C’est bien la même chose pour le Coran : je l’ai lu de bout en bout, moi ; et ainsi l’ai-je mieux lu que beaucoup de musulmans qui se cachent de n’en avoir parcouru que des extraits, fussent des centaines, un peu au hasard et au gré de leurs Imams – j’ai même souvent pris à défaut ce musulman dont je parle plus haut en lui citant de mémoire ! Mais on m’opposa encore, après mon effort, que je ne pouvais comprendre l’Islam sans avoir lu la Sunna et les Hadiths : je m’y suis refusé ; c’est un puits sans fond ! Car on viendra me dire après que j’aurais dû au moins pratiquer un peu avant de me décider, et même alors, on prétendra que je n’ai pas pratiqué suffisamment pour ressentir de cette vraie « élévation de la foi », et même alors, si je ne meurs pas en croyant, on m’arguera peut-être que… parce que le cycle n’est pas complet… je ne puis prétendre… etc.

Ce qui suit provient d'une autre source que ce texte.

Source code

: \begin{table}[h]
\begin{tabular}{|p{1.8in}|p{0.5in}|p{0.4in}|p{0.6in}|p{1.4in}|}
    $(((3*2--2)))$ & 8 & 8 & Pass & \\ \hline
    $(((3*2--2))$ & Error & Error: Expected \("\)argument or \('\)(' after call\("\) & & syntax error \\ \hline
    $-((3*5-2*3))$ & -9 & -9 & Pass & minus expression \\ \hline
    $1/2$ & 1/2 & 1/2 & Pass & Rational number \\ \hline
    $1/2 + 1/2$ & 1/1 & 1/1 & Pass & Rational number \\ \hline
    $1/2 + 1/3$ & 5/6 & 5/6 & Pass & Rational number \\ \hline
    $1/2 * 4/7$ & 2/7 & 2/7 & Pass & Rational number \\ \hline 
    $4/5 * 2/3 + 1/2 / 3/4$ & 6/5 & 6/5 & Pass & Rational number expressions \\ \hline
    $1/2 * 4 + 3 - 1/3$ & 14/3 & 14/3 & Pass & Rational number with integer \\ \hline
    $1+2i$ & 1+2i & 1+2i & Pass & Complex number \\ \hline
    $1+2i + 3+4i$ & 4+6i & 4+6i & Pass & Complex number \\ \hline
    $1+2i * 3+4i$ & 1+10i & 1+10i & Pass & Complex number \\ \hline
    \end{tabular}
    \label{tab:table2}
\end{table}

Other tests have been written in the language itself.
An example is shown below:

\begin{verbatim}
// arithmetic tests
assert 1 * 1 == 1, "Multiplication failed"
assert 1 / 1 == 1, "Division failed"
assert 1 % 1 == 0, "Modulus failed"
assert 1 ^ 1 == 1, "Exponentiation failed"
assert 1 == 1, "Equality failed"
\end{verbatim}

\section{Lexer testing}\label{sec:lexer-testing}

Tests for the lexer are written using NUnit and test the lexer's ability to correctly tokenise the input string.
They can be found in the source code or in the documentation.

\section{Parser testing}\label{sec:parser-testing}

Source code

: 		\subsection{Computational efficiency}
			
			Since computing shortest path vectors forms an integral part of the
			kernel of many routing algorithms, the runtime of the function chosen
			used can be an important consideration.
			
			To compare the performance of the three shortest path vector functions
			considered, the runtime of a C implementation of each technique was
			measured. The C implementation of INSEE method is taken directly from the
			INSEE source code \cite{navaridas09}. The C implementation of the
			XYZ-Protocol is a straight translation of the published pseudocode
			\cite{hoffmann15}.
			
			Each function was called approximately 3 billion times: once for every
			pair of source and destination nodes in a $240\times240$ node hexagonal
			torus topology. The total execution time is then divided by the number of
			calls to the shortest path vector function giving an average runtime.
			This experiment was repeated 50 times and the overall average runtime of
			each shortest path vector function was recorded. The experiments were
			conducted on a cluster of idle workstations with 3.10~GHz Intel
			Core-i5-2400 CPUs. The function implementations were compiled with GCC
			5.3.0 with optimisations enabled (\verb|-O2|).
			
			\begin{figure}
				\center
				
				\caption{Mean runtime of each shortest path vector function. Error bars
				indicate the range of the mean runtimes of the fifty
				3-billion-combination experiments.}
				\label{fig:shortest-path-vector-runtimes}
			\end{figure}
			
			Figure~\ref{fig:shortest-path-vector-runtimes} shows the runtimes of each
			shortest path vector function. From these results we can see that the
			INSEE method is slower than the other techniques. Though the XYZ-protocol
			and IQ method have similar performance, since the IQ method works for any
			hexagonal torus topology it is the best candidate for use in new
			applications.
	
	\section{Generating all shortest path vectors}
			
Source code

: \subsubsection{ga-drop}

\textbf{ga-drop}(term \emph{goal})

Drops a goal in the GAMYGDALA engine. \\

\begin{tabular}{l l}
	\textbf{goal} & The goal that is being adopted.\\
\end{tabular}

Tous ces textes ont en commun la croyance, qui est une aberration et une honte pour l’esprit humain, un aveuglement volontaire, une lâcheté et un crime moral. Tous veulent établir le péché, et ils ont besoin pour cela de créer le mal qui, autrement, n’existerait pas. C’est pourquoi ces religions consistent uniquement en l’exercice épuisant et contre nature d’une cure pour une maladie imaginaire et fabriquée de toutes pièces. Voulez-vous vous targuer d’être un grand médecin pour asseoir votre autorité folle ? Inventez donc une pathologie, et faites croire si fort en son existence que les gens soient persuadés d’en souffrir : là réside toute l’astuce méprisable des religions.